Records from a data collection
########

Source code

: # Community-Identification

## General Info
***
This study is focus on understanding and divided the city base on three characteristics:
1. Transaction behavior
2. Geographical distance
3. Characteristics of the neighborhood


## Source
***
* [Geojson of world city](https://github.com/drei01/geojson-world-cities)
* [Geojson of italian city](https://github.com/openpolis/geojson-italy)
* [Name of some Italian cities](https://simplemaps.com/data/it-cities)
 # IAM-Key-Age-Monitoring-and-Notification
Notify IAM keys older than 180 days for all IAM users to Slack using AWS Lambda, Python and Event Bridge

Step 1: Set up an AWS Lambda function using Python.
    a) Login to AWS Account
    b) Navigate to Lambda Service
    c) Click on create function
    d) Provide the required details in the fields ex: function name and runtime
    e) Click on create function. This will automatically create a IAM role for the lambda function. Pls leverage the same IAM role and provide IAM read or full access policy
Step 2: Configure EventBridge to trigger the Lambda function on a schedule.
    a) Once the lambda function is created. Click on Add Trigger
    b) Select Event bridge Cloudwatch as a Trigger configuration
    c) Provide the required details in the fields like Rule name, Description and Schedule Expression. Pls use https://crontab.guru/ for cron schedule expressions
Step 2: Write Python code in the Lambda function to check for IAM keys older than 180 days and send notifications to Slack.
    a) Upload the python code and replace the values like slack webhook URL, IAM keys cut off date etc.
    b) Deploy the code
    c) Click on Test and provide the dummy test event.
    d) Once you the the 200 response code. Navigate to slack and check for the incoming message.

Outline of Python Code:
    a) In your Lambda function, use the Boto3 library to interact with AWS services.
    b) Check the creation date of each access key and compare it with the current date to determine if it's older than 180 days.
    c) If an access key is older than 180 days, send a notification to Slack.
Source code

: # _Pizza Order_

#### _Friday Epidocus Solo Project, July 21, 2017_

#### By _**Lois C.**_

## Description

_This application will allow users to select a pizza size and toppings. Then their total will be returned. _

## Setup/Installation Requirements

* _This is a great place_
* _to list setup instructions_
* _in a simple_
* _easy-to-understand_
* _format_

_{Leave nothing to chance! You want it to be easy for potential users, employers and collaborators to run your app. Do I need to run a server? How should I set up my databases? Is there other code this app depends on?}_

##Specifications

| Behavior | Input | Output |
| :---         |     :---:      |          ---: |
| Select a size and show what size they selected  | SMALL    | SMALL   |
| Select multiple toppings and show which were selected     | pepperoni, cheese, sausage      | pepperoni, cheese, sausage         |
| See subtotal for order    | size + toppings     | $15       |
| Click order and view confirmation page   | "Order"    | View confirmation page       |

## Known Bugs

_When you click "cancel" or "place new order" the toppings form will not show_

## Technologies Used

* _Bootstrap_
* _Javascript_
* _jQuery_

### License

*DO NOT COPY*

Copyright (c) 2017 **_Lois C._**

########

[What the task asks]:
Search the records above for the string "access". Copy every line that contains it.

[Reply]:
    e) Click on create function. This will automatically create a IAM role for the lambda function. Pls leverage the same IAM role and provide IAM read or full access policy
    b) Check the creation date of each access key and compare it with the current date to determine if it's older than 180 days.
    c) If an access key is older than 180 days, send a notification to Slack.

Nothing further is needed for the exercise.